*Work task*: From the entries below, pull out each line where "Rightarrow" appears.

Top of Provided records

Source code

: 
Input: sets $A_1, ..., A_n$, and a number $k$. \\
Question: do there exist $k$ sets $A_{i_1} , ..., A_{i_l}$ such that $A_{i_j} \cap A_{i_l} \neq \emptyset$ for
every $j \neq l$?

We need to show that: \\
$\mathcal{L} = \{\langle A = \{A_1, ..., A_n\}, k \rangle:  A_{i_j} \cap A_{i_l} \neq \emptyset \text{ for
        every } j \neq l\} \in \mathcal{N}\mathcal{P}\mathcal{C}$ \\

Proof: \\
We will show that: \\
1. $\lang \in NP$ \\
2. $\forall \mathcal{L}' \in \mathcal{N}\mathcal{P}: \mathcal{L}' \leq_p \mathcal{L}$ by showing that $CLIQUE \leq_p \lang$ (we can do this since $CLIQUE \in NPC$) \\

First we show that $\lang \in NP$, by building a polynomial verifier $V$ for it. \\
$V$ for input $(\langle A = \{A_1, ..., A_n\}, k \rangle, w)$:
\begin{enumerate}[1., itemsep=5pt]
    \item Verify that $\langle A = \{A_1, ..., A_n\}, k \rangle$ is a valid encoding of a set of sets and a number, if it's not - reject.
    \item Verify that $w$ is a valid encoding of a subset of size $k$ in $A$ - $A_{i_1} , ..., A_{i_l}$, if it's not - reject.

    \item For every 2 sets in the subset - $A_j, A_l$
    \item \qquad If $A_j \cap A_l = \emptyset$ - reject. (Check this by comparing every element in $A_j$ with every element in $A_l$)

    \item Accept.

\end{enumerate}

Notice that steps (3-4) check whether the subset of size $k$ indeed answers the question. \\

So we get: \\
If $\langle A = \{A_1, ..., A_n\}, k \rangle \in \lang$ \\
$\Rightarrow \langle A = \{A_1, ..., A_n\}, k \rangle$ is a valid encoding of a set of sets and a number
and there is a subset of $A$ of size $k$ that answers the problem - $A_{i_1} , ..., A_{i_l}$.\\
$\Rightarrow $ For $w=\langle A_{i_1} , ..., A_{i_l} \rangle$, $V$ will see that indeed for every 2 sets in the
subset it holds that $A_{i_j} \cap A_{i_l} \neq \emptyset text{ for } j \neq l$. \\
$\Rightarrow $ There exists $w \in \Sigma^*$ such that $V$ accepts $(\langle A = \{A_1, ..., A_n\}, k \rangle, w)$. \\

Bottom of Provided records
Top of Provided records

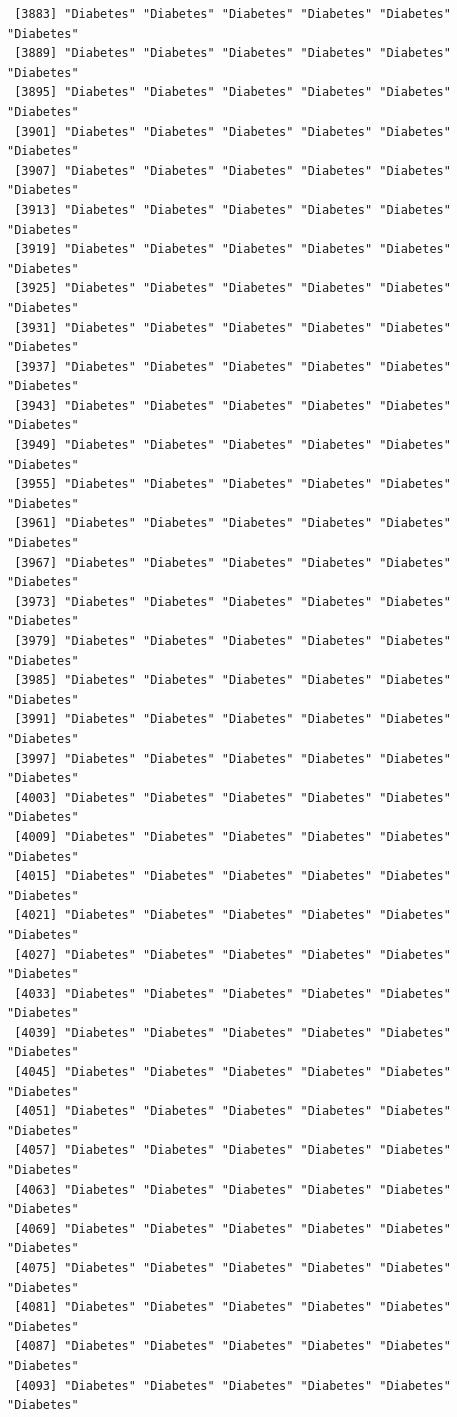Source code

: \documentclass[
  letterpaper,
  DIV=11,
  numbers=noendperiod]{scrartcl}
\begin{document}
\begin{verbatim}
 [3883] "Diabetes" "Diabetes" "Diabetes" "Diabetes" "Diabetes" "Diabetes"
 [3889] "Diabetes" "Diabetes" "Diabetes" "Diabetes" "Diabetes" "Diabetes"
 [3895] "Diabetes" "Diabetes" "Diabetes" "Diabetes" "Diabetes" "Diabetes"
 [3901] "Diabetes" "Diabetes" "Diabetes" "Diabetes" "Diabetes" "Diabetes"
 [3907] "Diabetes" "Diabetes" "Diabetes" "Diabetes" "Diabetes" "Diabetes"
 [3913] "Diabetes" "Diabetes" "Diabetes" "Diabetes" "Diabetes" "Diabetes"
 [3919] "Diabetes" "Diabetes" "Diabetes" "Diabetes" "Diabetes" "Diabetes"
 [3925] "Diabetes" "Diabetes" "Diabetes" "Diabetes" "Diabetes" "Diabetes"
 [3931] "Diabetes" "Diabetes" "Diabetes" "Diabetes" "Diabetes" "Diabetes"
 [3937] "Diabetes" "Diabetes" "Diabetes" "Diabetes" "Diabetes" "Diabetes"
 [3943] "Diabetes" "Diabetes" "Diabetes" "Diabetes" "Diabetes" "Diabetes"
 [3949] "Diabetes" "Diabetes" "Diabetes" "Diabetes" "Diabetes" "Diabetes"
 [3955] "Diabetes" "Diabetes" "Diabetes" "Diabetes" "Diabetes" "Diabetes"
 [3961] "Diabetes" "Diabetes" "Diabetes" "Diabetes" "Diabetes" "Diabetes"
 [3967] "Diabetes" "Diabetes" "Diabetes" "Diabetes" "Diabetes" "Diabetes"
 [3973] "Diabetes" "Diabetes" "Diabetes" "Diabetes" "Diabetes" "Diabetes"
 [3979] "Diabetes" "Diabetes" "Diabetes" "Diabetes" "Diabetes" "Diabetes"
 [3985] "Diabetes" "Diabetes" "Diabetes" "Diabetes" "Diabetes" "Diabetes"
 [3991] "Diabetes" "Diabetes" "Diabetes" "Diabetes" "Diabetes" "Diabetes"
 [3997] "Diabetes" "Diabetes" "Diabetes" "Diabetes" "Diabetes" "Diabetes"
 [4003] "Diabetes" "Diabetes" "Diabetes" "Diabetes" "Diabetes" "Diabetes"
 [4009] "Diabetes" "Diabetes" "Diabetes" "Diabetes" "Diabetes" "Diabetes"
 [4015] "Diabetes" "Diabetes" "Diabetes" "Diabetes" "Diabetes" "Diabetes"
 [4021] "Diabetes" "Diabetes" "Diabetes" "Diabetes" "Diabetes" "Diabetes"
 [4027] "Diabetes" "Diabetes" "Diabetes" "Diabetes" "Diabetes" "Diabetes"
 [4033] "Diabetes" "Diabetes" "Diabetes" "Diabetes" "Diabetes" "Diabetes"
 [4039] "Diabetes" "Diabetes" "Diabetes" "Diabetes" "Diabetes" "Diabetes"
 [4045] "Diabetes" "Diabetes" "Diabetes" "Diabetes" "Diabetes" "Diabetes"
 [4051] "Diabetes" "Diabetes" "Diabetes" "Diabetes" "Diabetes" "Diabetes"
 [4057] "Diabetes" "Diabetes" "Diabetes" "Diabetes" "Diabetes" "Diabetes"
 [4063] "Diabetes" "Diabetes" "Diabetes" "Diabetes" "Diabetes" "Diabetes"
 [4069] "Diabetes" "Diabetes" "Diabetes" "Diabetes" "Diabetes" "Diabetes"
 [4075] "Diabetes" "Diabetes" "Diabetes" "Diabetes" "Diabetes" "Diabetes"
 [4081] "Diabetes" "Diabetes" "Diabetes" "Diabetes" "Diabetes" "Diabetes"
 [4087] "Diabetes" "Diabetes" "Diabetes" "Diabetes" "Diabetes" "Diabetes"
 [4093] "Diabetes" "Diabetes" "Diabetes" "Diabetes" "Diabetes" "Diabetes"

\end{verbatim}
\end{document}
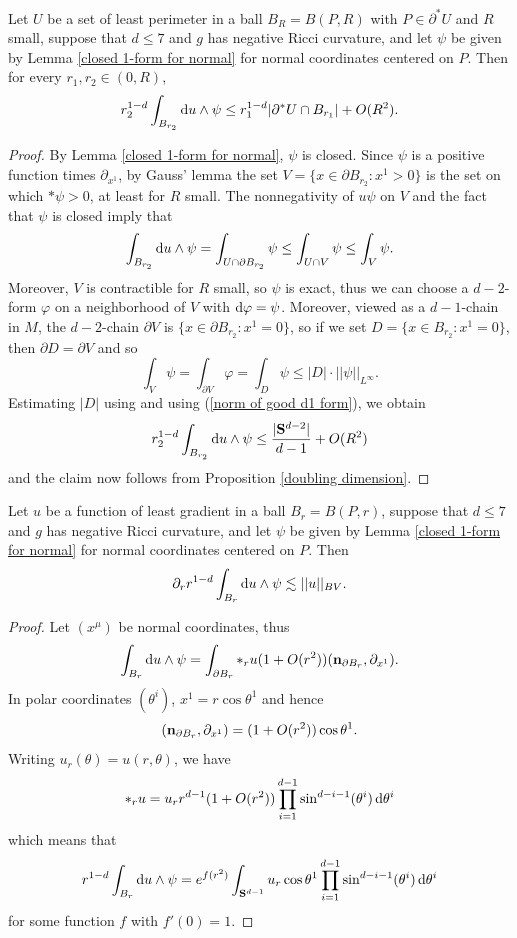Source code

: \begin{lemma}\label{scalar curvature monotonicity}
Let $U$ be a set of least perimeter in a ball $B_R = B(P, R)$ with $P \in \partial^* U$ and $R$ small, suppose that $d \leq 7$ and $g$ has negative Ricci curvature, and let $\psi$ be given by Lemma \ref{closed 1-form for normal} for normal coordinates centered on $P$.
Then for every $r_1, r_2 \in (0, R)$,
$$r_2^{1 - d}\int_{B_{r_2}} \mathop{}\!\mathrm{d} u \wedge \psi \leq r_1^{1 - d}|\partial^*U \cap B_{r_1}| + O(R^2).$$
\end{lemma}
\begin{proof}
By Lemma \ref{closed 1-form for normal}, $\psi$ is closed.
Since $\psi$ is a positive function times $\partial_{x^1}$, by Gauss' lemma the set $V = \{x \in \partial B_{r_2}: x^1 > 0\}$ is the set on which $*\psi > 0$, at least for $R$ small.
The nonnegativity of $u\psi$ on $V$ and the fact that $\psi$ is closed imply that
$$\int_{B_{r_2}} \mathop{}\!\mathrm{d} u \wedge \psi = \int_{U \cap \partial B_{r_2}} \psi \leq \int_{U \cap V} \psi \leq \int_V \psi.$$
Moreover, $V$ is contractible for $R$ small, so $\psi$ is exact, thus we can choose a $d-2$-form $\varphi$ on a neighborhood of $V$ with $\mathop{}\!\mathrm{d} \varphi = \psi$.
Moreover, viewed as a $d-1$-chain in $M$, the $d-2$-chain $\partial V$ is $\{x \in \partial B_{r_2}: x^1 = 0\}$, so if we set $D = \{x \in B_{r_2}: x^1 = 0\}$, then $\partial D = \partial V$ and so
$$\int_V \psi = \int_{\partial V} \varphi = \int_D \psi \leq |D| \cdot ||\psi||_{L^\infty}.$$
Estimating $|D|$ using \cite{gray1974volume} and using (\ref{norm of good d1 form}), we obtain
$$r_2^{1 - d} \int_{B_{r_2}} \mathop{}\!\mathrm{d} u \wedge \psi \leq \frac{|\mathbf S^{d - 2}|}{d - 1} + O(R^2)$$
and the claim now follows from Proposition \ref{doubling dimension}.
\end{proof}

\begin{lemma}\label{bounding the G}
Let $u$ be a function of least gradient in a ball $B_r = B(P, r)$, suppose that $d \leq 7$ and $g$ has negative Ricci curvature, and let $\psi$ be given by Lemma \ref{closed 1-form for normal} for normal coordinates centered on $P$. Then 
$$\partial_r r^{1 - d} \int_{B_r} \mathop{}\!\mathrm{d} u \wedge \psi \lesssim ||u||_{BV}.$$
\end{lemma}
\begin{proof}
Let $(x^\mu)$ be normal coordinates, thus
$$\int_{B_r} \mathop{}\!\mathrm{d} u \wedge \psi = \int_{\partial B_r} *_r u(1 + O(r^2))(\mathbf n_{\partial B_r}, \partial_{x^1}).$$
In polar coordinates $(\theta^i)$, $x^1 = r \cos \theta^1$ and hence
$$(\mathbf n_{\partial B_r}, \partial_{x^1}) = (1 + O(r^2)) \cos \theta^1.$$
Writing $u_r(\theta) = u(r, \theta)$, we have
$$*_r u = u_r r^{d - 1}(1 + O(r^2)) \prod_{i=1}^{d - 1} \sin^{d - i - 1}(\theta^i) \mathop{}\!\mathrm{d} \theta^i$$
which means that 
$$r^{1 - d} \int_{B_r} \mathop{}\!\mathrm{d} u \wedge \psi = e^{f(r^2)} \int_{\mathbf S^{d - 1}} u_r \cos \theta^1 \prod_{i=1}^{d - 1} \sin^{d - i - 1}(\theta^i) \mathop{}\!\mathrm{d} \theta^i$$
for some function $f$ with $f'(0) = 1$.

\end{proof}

Bottom of Provided records
Top of Provided records

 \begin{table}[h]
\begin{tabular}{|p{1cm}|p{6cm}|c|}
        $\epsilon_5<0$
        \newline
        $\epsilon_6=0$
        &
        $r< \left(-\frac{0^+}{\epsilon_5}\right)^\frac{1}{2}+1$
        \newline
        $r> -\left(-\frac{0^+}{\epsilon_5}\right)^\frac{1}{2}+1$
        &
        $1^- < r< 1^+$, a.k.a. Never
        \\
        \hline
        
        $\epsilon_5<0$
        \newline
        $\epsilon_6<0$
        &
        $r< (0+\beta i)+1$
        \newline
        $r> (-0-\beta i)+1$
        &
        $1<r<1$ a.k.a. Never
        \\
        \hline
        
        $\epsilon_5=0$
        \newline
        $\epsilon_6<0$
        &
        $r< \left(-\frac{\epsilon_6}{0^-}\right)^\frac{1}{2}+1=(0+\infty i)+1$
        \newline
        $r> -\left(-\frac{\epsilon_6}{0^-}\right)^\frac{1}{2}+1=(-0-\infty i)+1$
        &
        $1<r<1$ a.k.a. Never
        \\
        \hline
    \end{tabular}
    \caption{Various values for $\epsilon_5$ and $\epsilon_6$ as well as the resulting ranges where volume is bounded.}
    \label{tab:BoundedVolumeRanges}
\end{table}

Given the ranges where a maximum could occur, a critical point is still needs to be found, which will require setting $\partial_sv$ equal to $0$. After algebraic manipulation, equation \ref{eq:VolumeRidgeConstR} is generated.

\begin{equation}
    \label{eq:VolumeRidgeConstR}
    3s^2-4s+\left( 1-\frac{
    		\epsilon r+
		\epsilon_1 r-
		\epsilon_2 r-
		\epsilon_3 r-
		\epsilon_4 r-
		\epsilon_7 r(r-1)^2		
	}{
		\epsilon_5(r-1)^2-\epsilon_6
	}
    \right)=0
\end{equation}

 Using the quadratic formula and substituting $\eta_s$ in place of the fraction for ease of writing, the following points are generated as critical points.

Bottom of Provided records

*Task solution*:
$\Rightarrow \langle A = \{A_1, ..., A_n\}, k \rangle$ is a valid encoding of a set of sets and a number
$\Rightarrow $ For $w=\langle A_{i_1} , ..., A_{i_l} \rangle$, $V$ will see that indeed for every 2 sets in the
$\Rightarrow $ There exists $w \in \Sigma^*$ such that $V$ accepts $(\langle A = \{A_1, ..., A_n\}, k \rangle, w)$. \\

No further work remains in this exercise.